(Stored data)

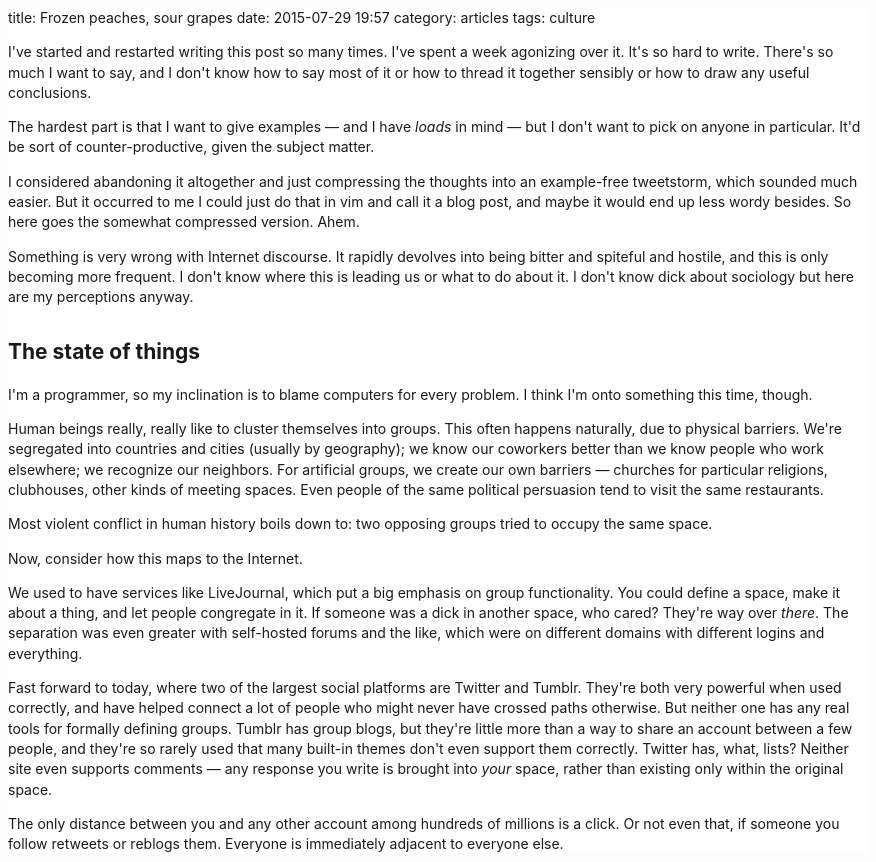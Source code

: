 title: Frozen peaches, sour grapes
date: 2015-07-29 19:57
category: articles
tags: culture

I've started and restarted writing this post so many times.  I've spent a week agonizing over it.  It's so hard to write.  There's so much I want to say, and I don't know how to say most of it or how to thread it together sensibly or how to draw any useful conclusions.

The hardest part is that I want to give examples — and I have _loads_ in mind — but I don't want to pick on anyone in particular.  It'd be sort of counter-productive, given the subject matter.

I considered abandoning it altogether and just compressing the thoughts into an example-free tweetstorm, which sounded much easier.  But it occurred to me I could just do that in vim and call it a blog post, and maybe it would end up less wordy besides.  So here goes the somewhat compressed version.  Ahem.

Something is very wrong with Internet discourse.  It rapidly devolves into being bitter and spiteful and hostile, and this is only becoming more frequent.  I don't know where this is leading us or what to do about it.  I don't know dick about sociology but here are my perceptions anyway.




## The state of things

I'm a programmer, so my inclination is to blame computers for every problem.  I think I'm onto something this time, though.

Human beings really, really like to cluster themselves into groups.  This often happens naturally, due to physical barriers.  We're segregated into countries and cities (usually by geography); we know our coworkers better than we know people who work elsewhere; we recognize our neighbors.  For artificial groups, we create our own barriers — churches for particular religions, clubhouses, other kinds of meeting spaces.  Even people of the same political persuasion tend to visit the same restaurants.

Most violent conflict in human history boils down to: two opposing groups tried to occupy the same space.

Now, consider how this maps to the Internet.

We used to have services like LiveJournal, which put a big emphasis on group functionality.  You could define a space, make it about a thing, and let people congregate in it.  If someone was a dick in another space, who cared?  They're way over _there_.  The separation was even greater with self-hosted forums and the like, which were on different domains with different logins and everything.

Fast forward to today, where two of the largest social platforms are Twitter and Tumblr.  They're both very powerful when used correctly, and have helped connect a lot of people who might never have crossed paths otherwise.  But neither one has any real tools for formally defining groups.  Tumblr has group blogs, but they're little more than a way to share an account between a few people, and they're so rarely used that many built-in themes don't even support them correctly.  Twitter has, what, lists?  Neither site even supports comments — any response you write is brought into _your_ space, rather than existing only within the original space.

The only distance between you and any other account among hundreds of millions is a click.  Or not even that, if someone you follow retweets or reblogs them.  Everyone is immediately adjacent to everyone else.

---

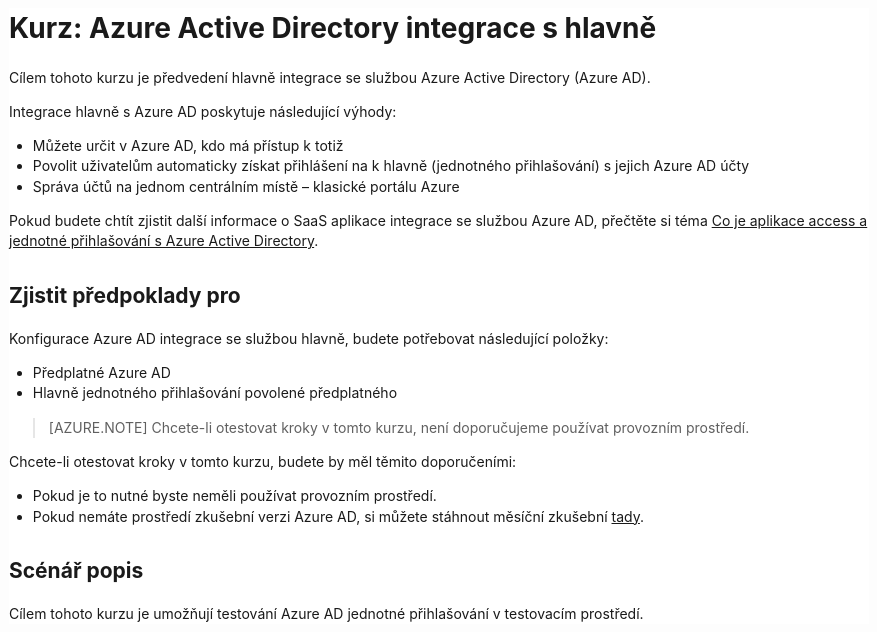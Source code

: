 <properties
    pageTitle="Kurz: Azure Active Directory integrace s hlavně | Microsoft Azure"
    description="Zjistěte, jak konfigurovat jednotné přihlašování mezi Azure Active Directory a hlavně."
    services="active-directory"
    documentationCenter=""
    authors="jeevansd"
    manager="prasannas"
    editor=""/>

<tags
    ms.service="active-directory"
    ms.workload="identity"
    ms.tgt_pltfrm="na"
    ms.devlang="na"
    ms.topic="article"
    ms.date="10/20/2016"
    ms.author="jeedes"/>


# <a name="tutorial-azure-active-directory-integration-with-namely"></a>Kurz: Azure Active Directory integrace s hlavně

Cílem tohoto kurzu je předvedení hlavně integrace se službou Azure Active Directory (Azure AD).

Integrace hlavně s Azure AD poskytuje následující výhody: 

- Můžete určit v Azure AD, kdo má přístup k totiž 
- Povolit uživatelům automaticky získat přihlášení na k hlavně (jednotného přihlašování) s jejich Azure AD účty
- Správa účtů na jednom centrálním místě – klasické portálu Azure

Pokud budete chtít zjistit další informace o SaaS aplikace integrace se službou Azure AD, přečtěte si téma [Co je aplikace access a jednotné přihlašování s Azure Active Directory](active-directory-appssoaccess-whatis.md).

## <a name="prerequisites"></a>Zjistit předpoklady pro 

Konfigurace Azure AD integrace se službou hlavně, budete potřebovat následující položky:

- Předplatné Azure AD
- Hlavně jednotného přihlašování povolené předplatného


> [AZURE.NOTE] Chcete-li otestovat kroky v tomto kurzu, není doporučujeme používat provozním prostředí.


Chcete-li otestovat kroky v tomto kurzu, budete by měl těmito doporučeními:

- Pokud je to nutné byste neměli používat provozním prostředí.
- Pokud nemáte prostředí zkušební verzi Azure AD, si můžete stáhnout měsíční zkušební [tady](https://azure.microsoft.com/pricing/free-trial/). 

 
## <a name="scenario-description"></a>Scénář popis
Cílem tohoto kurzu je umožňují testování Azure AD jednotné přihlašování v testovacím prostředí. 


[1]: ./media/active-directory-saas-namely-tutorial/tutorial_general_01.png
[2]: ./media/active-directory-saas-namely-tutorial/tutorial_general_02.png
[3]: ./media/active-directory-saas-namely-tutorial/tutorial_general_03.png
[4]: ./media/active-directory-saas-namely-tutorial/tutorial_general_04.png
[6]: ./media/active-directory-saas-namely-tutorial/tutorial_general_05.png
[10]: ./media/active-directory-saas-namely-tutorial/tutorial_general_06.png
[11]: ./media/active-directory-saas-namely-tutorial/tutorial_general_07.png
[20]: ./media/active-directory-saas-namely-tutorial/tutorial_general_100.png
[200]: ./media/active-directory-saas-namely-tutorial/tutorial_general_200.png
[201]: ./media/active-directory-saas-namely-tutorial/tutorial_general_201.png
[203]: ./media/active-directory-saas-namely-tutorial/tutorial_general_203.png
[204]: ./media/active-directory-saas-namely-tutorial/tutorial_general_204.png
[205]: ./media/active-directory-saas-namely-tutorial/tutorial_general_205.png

==

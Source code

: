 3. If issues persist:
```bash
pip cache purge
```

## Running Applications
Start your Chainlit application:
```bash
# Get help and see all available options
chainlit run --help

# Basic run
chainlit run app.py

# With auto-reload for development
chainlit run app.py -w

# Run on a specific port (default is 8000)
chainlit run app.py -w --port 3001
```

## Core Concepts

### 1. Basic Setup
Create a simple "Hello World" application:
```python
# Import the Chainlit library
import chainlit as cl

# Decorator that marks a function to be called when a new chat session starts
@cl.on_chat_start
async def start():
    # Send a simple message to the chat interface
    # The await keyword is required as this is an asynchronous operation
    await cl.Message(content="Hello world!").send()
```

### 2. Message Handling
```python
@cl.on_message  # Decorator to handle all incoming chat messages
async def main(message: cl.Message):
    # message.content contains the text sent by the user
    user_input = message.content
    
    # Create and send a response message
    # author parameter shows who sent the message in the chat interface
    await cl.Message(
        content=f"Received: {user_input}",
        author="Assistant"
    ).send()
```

TASK INSTRUCTIONS: Out of the preceding entries, pull every line containing the string "description".

OUTPUT FOR THIS EXERCISE:
    description="Zjistěte, jak konfigurovat jednotné přihlašování mezi Azure Active Directory a hlavně."
## <a name="scenario-description"></a>Scénář popis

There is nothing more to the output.